## Task item:
If a line in the entries below contains "helenchong", copy it.

[Document images with source code]
--- --- ---

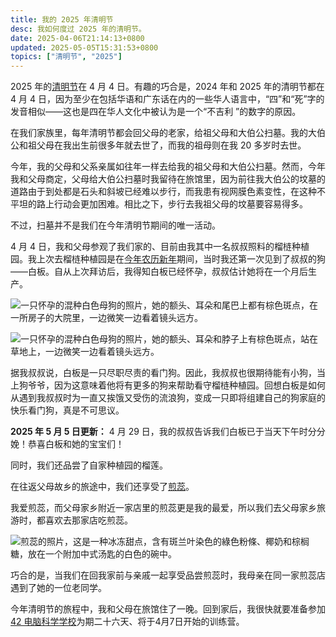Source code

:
 ```yaml
---
title: 我的 2025 年清明节
desc: 我如何度过 2025 年的清明节。
date: 2025-04-06T21:14:13+0800
updated: 2025-05-05T15:31:53+0800
topics: ["清明节", "2025"]
---
```


2025 年的[清明节](https://zh.wikipedia.org/wiki/%E6%B8%85%E6%98%8E%E7%AF%80)在 4 月 4 日。有趣的巧合是，2024 年和 2025 年的清明节都在 4 月 4 日，因为至少在包括华语和广东话在内的一些华人语言中，“四”和“死”字的发音相似——这也是四在华人文化中被认为是一个“不吉利 ”的数字的原因。

在我们家族里，每年清明节都会回父母的老家，给祖父母和大伯公扫墓。我的大伯公和祖父母在我出生前很多年就去世了，而我的祖母则在我 20 多岁时去世。

今年，我的父母和父系亲属如往年一样去给我的祖父母和大伯公扫墓。然而，今年我和父母商定，父母给大伯公扫墓时我留待在旅馆里，因为前往我大伯公的坟墓的道路由于到处都是石头和斜坡已经难以步行，而我患有视网膜色素变性，在这种不平坦的路上行动会更加困难。相比之下，步行去我祖父母的坟墓要容易得多。

不过，扫墓并不是我们在今年清明节期间的唯一活动。

4 月 4 日，我和父母参观了我们家的、目前由我其中一名叔叔照料的榴梿种植园。我上次去榴梿种植园是在[今年农历新年](2025-02-06-my-2025-lunar-new-year.md)期间，当时我还第一次见到了叔叔的狗——白板。自从上次拜访后，我得知白板已经怀孕，叔叔估计她将在一个月后生产。

![一只怀孕的混种白色母狗的照片，她的额头、耳朵和尾巴上都有棕色斑点，在一所房子的大院里，一边微笑一边看着镜头远方。](https://cdn.some.pics/helenchong/67f107d3de65a.jpg)

![一只怀孕的混种白色母狗的照片，她的额头、耳朵和脖子上有棕色斑点，站在草地上，一边微笑一边看着镜头远方。](https://cdn.some.pics/helenchong/67f107e6a8f24.jpg)

据我叔叔说，白板是一只尽职尽责的看门狗。因此，我叔叔也很期待能有小狗，当上狗爷爷，因为这意味着他将有更多的狗来帮助看守榴梿种植园。回想白板是如何从遇到我叔叔时为一直又挨饿又受伤的流浪狗，变成一只即将组建自己的狗家庭的快乐看门狗，真是不可思议。

**2025 年 5 月 5 日更新：** 4 月 29 日，我的叔叔告诉我们白板已于当天下午时分分娩！恭喜白板和她的宝宝们！

同时，我们还品尝了自家种植园的榴莲。

在往返父母故乡的旅途中，我们还享受了[煎蕊](https://zh.wikipedia.org/wiki/%E7%85%8E%E8%95%8A)。

我爱煎蕊，而父母家乡附近一家店里的煎蕊更是我的最爱，所以我们去父母家乡旅游时，都喜欢去那家店吃煎蕊。

![煎蕊的照片，这是一种冰冻甜点，含有斑兰叶染色的綠色粉條、椰奶和棕榈糖，放在一个附加中式汤匙的白色的碗中。](https://cdn.some.pics/helenchong/67f0fe9edaaac.jpg)

巧合的是，当我们在回我家前与亲戚一起享受品尝煎蕊时，我母亲在同一家煎蕊店遇到了她的一位老同学。

今年清明节的旅程中，我和父母在旅馆住了一晚。回到家后，我很快就要准备参加 [42 电脑科学学校](2025-01-20-attending-42-school.md)为期二十六天、将于4月7日开始的训练营。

--- --- ---

## Answer to this task:
![一只怀孕的混种白色母狗的照片，她的额头、耳朵和尾巴上都有棕色斑点，在一所房子的大院里，一边微笑一边看着镜头远方。](https://cdn.some.pics/helenchong/67f107d3de65a.jpg)
![一只怀孕的混种白色母狗的照片，她的额头、耳朵和脖子上有棕色斑点，站在草地上，一边微笑一边看着镜头远方。](https://cdn.some.pics/helenchong/67f107e6a8f24.jpg)
![煎蕊的照片，这是一种冰冻甜点，含有斑兰叶染色的綠色粉條、椰奶和棕榈糖，放在一个附加中式汤匙的白色的碗中。](https://cdn.some.pics/helenchong/67f0fe9edaaac.jpg)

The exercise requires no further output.